At the beginning of one chapter, Cooper mentions a book titled Shall Women Learn the Alphabet, which proposes that such a thing should be prohibited by law. “Please remember this book was published at the beginning of the Nineteenth Century,” Cooper continued. “At the end of its first third, (in the year 1833) one solitary college in America decided to admit women within its sacred precincts, and organized what was called a ‘Ladies’ Course’ as well as the regular B.A. or Gentlemen’s course.

“It was felt to be an experiment — a rather dangerous experiment — and was adopted with fear and trembling by the good fathers, who looked as if they had been caught secretly mixing explosive compounds and were guiltily expecting every moment to see the foundations under them shaken and rent and their fair superstructure shattered into fragments.”

So, yes, this was a woman who could write.

In the wake of the international success of A Voice from the South, Cooper addressed the World’s Congress of Representative Women held in conjunction with the World’s Fair in Chicago in 1893. In 1900 she was on the executive committee of the first Pan-African Conference in London and was the only woman ever included in the American Negro Academy.

In 1902, Cooper became the principal of the M Street High School, and it is her five-year stint there, confronting the racial and gender inequities of the Jim Crow era, that serves as the basis for Tempestuous Elements.

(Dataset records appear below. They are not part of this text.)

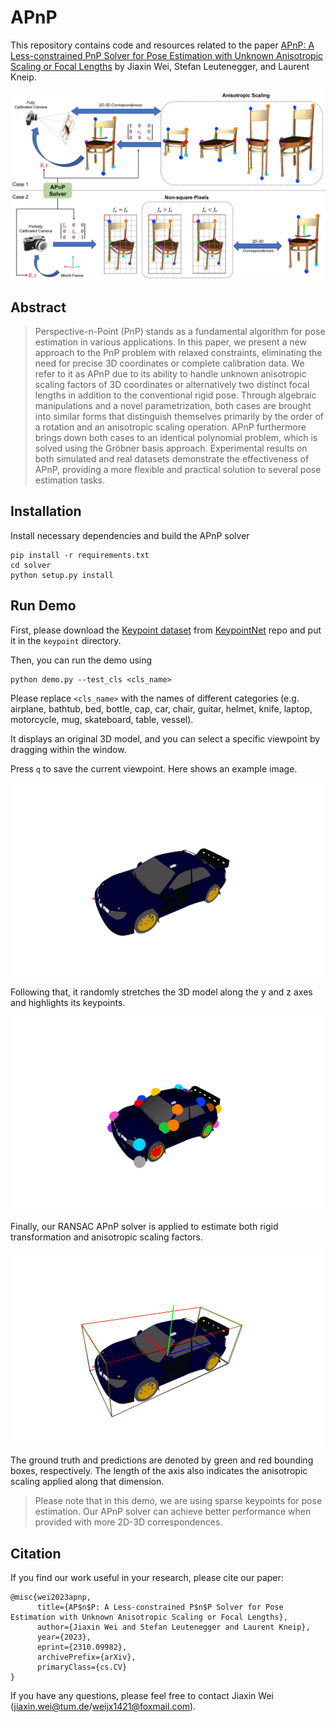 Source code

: # APnP

This repository contains code and resources related to the paper [APnP: A Less-constrained PnP Solver for Pose Estimation with Unknown Anisotropic Scaling or Focal Lengths](https://arxiv.org/abs/2310.09982) by Jiaxin Wei, Stefan Leutenegger, and Laurent Kneip.

![llustration of the two practical cases in camera pose estimation with relaxed constraints.](images/teaser.jpg)


## Abstract

> Perspective-n-Point (PnP) stands as a fundamental algorithm for pose estimation in various applications. In this paper, we present a new approach to the PnP problem with relaxed constraints, eliminating the need for precise 3D coordinates or complete calibration data. We refer to it as APnP due to its ability to handle unknown anisotropic scaling factors of 3D coordinates or alternatively two distinct focal lengths in addition to the conventional rigid pose. Through algebraic manipulations and a novel parametrization, both cases are brought into similar forms that distinguish themselves primarily by the order of a rotation and an anisotropic scaling operation. APnP furthermore brings down both cases to an identical polynomial problem, which is solved using the Gröbner basis approach. Experimental results on both simulated and real datasets demonstrate the effectiveness of APnP, providing a more flexible and practical solution to several pose estimation tasks.


## Installation

Install necessary dependencies and build the APnP solver
```
pip install -r requirements.txt
cd solver
python setup.py install
```

## Run Demo
First, please download the [Keypoint dataset](https://drive.google.com/drive/folders/1_d1TzZEF25Wy5kRj5ZugrgGeyf7xxu8F?usp=sharing) from [KeypointNet](https://github.com/qq456cvb/KeypointNet) repo and put it in the `keypoint` directory.

Then, you can run the demo using
```
python demo.py --test_cls <cls_name>
```
Please replace `<cls_name>` with the names of different categories (e.g. airplane, bathtub, bed, bottle, cap, car, chair, guitar, helmet, knife, laptop, motorcycle, mug, skateboard, table, vessel). 

It displays an original 3D model, and you can select a specific viewpoint by dragging within the window.

Press `q` to save the current viewpoint. Here shows an example image.

![Select the viewpoint.](images/img1.png)

Following that, it randomly stretches the 3D model along the y and z axes and highlights its keypoints.

![Stretch and highlight.](images/img2.png)

Finally, our RANSAC APnP solver is applied to estimate both rigid transformation and anisotropic scaling factors.

![Stretch and highlight.](images/img3.png)

The ground truth and predictions are denoted by green and red bounding boxes, respectively. The length of the axis also indicates the anisotropic scaling applied along that dimension.

> Please note that in this demo, we are using sparse keypoints for pose estimation. Our APnP solver can achieve better performance when provided with more 2D-3D correspondences.


## Citation

If you find our work useful in your research, please cite our paper:

```
@misc{wei2023apnp,
      title={AP$n$P: A Less-constrained P$n$P Solver for Pose Estimation with Unknown Anisotropic Scaling or Focal Lengths}, 
      author={Jiaxin Wei and Stefan Leutenegger and Laurent Kneip},
      year={2023},
      eprint={2310.09982},
      archivePrefix={arXiv},
      primaryClass={cs.CV}
}
```

If you have any questions, please feel free to contact Jiaxin Wei (jiaxin.wei@tum.de/weijx1421@foxmail.com).

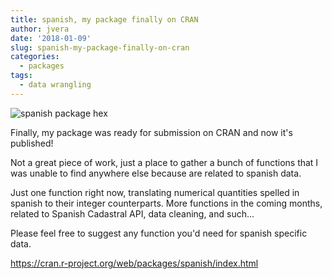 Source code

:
 ```yaml
---
title: spanish, my package finally on CRAN
author: jvera
date: '2018-01-09'
slug: spanish-my-package-finally-on-cran
categories:
  - packages
tags:
  - data wrangling
---
```


![spanish package hex](/images/spanish_logo.png)

Finally, my package was ready for submission on CRAN and now it's published!

Not a great piece of work, just a place to gather a bunch of functions that I was unable to find anywhere else because are related to spanish data.

Just one function right now, translating numerical quantities spelled in spanish to their integer counterparts.
More functions in the coming months, related to Spanish Cadastral API, data cleaning, and such...

Please feel free to suggest any function you'd need for spanish specific data.

https://cran.r-project.org/web/packages/spanish/index.html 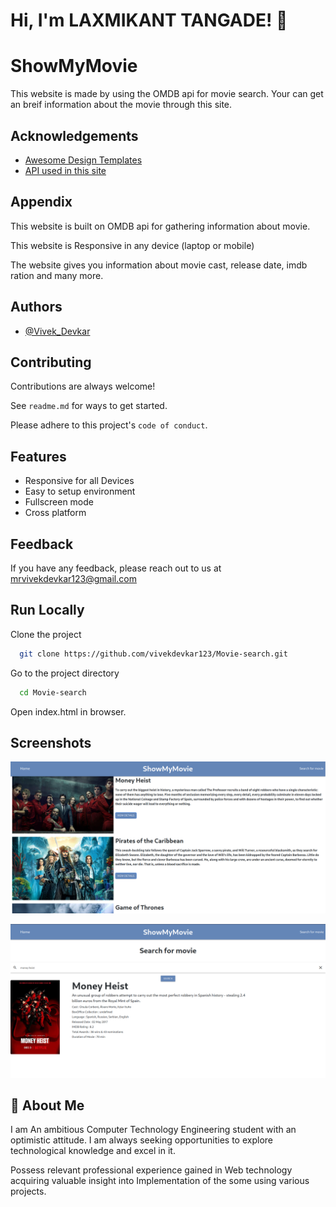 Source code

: 
# Hi, I'm LAXMIKANT TANGADE! 👋


# ShowMyMovie

This website is made by using the OMDB api for movie search. Your can get an breif information about the movie through this site.


## Acknowledgements

 - [Awesome Design Templates](https://getbootstrap.com/)
 - [API used in this site](https://omdbapi.com/)



## Appendix

This website is built on OMDB api for gathering information about movie.

This website is Responsive in any device (laptop or mobile)

The website gives you information about movie cast, release date, imdb ration and many more.


## Authors

- [@Vivek_Devkar](https://github.com/vivekdevkar123)


## Contributing

Contributions are always welcome!

See `readme.md` for ways to get started.

Please adhere to this project's `code of conduct`.


## Features

- Responsive for all Devices
- Easy to setup environment
- Fullscreen mode
- Cross platform


## Feedback

If you have any feedback, please reach out to us at mrvivekdevkar123@gmail.com


## Run Locally

Clone the project

```bash
  git clone https://github.com/vivekdevkar123/Movie-search.git
```

Go to the project directory

```bash
  cd Movie-search
```

Open index.html in browser.

## Screenshots

![App Screenshot](/Screenshot/screenshot_01.png)

![App Screenshot](/Screenshot/screenshot_02.png)




## 🚀 About Me
I am An ambitious Computer Technology Engineering student with an optimistic attitude. I am always seeking opportunities to explore technological knowledge and excel in it.

Possess relevant professional experience gained in Web technology acquiring valuable insight into Implementation of the some using various projects.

Cooper insisted on a college prep, classical liberal arts curriculum. M Street sent graduates to Harvard, Yale, Brown and Oberlin. She invited W.E.B. Du Bois to address her students. It was her bristling refusal to dumb down the curriculum that led to her confrontation with a white-dominated board of education that was insisting on a “colored curriculum.”

According to Shirley Moody-Turner, the editor of The Portable Anna Julia Cooper, “The tactics used to discredit Cooper followed a recognizable pattern: public shaming, presumed incompetence, questioning her professional judgment and other innuendoes used to cast doubt on her fitness to lead.” This included rumors of a liaison with John Love who, along with his sister, was taken in by Cooper after they were orphaned and continued living with her into adulthood.

Lastly, Cooper was accused of insubordination, of which she was profoundly guilty. She was dismissed from her position in 1906. “When Cooper arrived for the first day of school, the janitor barred her from entering the building,” writes Moody-Turner. “Police officers observed from across the street. They were ordered to arrest Cooper if they deemed she was creating a disturbance. With her students watching from the windows, Cooper — always a model of dignity and decorum — exited the school grounds.” Her curriculum, however, survived her.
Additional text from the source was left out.